Wednesday, June 6, 2018

June 2018

A List: Edith Wharton--The House of Mirth........................................256/347
B List: Between books
C List: John Steinbeck--East of Eden...................................................215/601


While Edith Wharton is a capable enough writer, she is also very much after the manner of Henry James, albeit without some of the density, and I find that going deeper into her oeuvre, at least at this stage of my life, is bringing diminishing returns with regard to pleasure. This book is in much the same vein as The Custom of the Country, and both of these share an obvious bloodline with The Age of Innocence, which I remember writing some complimentary things about at the time I read it. This one is probably not bad for what it is, I just am not finding it to be interesting at this time.


Now East of Eden, on the contrary, I am enjoying a great deal. Remarkably, I had never read any Steinbeck before, even Of Mice and Men, which is still widely read in the schools. This is the kind of book that I was raised on, so to speak, in my earliest forays into literature as a teenager, and it is comfortable to me as far as pace, length, character development and so forth. Whenever I take it up (so far) I never fail to find it interesting, nor do I find myself falling asleep or my concentration drifting when I try to read some in the evening, which is an increasingly important consideration. So it is always exciting to have a book like that going, especially when it has some claim to being a classic, even a minor one or one with a lot of contingencies attached to it. I hope it keeps up.
It's hard to believe that a little more than a hundred years ago central California was barely inhabited. I have never been to California. I still imagine I will make it out there someday, but the years keep going by and there is no real opportunity to take that trip in sight anywhere on the horizon.

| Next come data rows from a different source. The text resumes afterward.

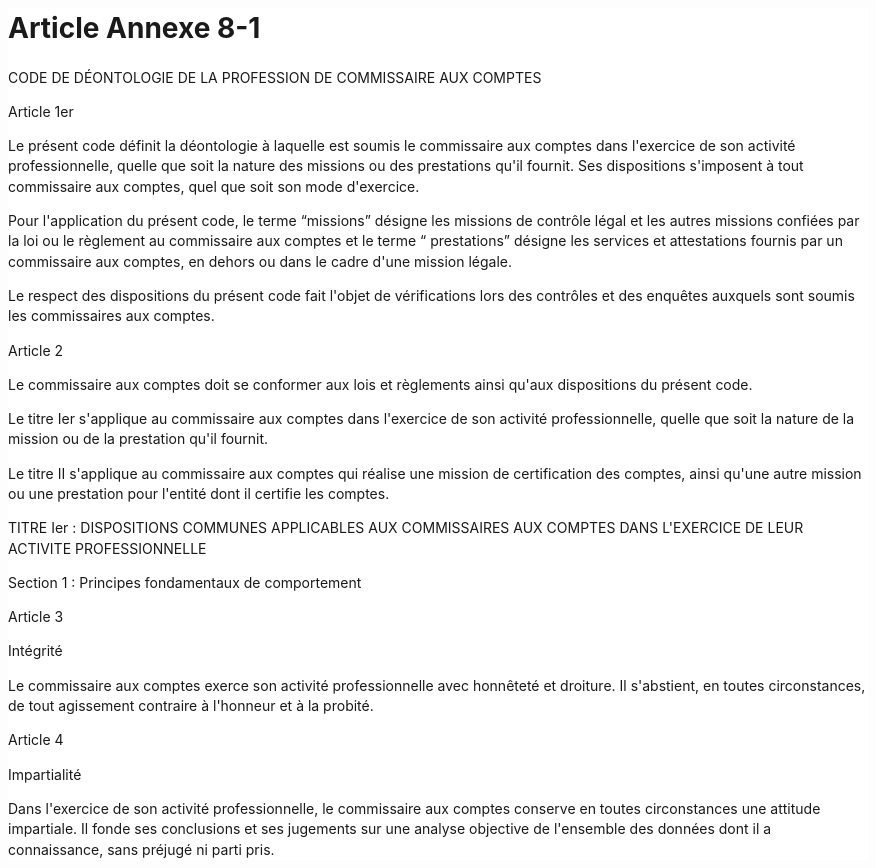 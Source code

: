 # Article Annexe 8-1

CODE DE DÉONTOLOGIE DE LA PROFESSION DE COMMISSAIRE AUX COMPTES

Article 1er

Le présent code définit la déontologie à laquelle est soumis le commissaire aux comptes dans l'exercice de son activité
professionnelle, quelle que soit la nature des missions ou des prestations qu'il fournit. Ses dispositions s'imposent à tout
commissaire aux comptes, quel que soit son mode d'exercice.

Pour l'application du présent code, le terme “missions” désigne les missions de contrôle légal et les autres missions
confiées par la loi ou le règlement au commissaire aux comptes et le terme “ prestations” désigne les services et
attestations fournis par un commissaire aux comptes, en dehors ou dans le cadre d'une mission légale.

Le respect des dispositions du présent code fait l'objet de vérifications lors des contrôles et des enquêtes auxquels sont
soumis les commissaires aux comptes.

Article 2

Le commissaire aux comptes doit se conformer aux lois et règlements ainsi qu'aux dispositions du présent code.

Le titre Ier s'applique au commissaire aux comptes dans l'exercice de son activité professionnelle, quelle que soit la nature
de la mission ou de la prestation qu'il fournit.

Le titre II s'applique au commissaire aux comptes qui réalise une mission de certification des comptes, ainsi qu'une autre
mission ou une prestation pour l'entité dont il certifie les comptes.

TITRE Ier : DISPOSITIONS COMMUNES APPLICABLES AUX COMMISSAIRES AUX COMPTES DANS L'EXERCICE DE LEUR ACTIVITE PROFESSIONNELLE

Section 1 : Principes fondamentaux de comportement

Article 3

Intégrité

Le commissaire aux comptes exerce son activité professionnelle avec honnêteté et droiture. Il s'abstient, en toutes
circonstances, de tout agissement contraire à l'honneur et à la probité.

Article 4

Impartialité

Dans l'exercice de son activité professionnelle, le commissaire aux comptes conserve en toutes circonstances une attitude
impartiale. Il fonde ses conclusions et ses jugements sur une analyse objective de l'ensemble des données dont il a
connaissance, sans préjugé ni parti pris.
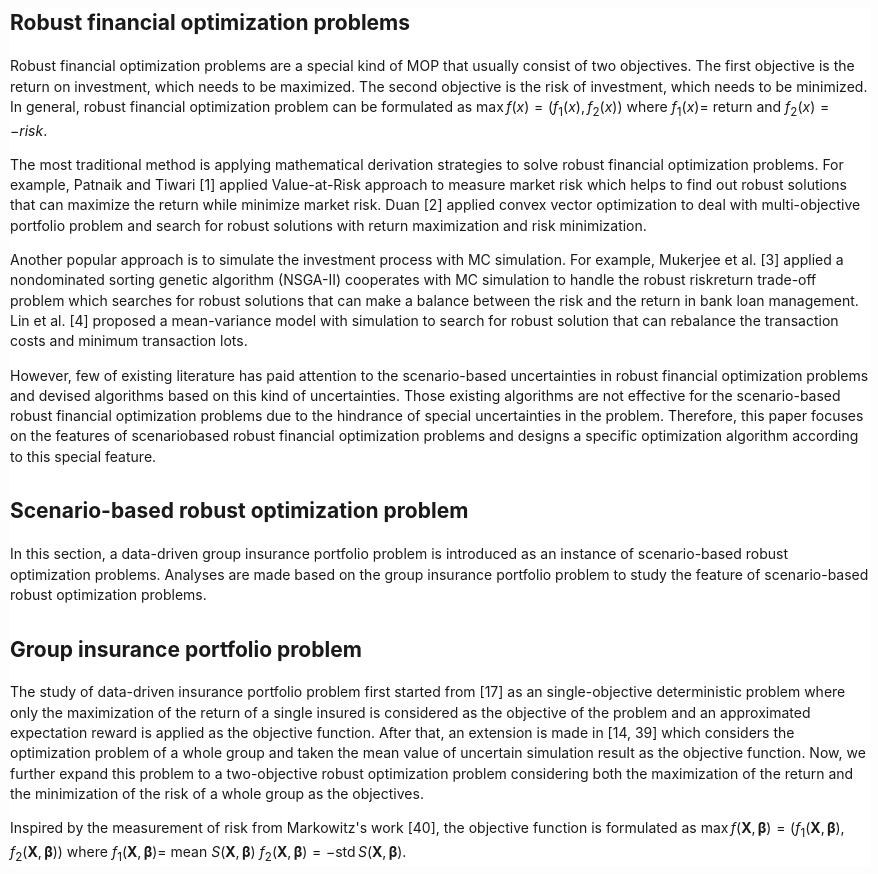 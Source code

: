 ## Robust financial optimization problems

Robust financial optimization problems are a special kind of MOP that usually consist of two objectives. The first objective is the return on investment, which needs to be maximized. The second objective is the risk of investment, which needs to be minimized. In general, robust financial optimization problem can be formulated as
$\max f(x)=\left(f_{1}(x), f_{2}(x)\right)$ where
$f_{1}(x)=$ return and $f_{2}(x)=-r i s k$.

The most traditional method is applying mathematical derivation strategies to solve robust financial optimization problems. For example, Patnaik and Tiwari [1] applied Value-at-Risk approach to measure market risk which helps to find out robust solutions that can maximize the return while minimize market risk. Duan [2] applied convex vector optimization to deal with multi-objective portfolio problem and search for robust solutions with return maximization and risk minimization.

Another popular approach is to simulate the investment process with MC simulation. For example, Mukerjee et al. [3] applied a nondominated sorting genetic algorithm (NSGA-II) cooperates with MC simulation to handle the robust riskreturn trade-off problem which searches for robust solutions that can make a balance between the risk and the return in bank loan management. Lin et al. [4] proposed a mean-variance model with simulation to search for robust solution that can rebalance the transaction costs and minimum transaction lots.

However, few of existing literature has paid attention to the scenario-based uncertainties in robust financial optimization problems and devised algorithms based on this kind of uncertainties. Those existing algorithms are not effective for the scenario-based robust financial optimization problems due to the hindrance of special uncertainties in the problem. Therefore, this paper focuses on the features of scenariobased robust financial optimization problems and designs a specific optimization algorithm according to this special feature.

## Scenario-based robust optimization problem

In this section, a data-driven group insurance portfolio problem is introduced as an instance of scenario-based robust optimization problems. Analyses are made based on the group insurance portfolio problem to study the feature of scenario-based robust optimization problems.

## Group insurance portfolio problem

The study of data-driven insurance portfolio problem first started from [17] as an single-objective deterministic problem where only the maximization of the return of a single insured is considered as the objective of the problem and an approximated expectation reward is applied as the objective function. After that, an extension is made in [14, 39] which considers the optimization problem of a whole group and taken the mean value of uncertain simulation result as the objective function. Now, we further expand this problem to a two-objective robust optimization problem considering both the maximization of the return and the minimization of the risk of a whole group as the objectives.

Inspired by the measurement of risk from Markowitz's work [40], the objective function is formulated as
$\max f(\boldsymbol{X}, \boldsymbol{\beta})=\left(f_{1}(\boldsymbol{X}, \boldsymbol{\beta}), f_{2}(\boldsymbol{X}, \boldsymbol{\beta})\right)$
where $f_{1}(\boldsymbol{X}, \boldsymbol{\beta})=$ mean $S(\boldsymbol{X}, \boldsymbol{\beta})$
$f_{2}(\boldsymbol{X}, \boldsymbol{\beta})=-\operatorname{std} S(\boldsymbol{X}, \boldsymbol{\beta})$.


[^0]:    (D) Xiao-Min Hu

One more week and I will have gotten to the end of what has been a very long and particularly grueling school year, after which I'll have 2 1/2 months to try to recover and get ready to survive the next one. Only two more years until people start going to college. Having done essentially no planning for this, as was the case with myself as a youth, though in a somewhat different time when getting through a regular college experience was still reasonably manageable for a middle class person with by traditional standards adequate academic credentials, I can only imagine what that is going to be like.










A lot of pretty girl pictures this month. We should try to include some more serious, or at least artistic pictures too.




The character played by James Dean in the movie is still an infant at the part I am at in the book, which I think bodes well for my continued interest in the story.






America.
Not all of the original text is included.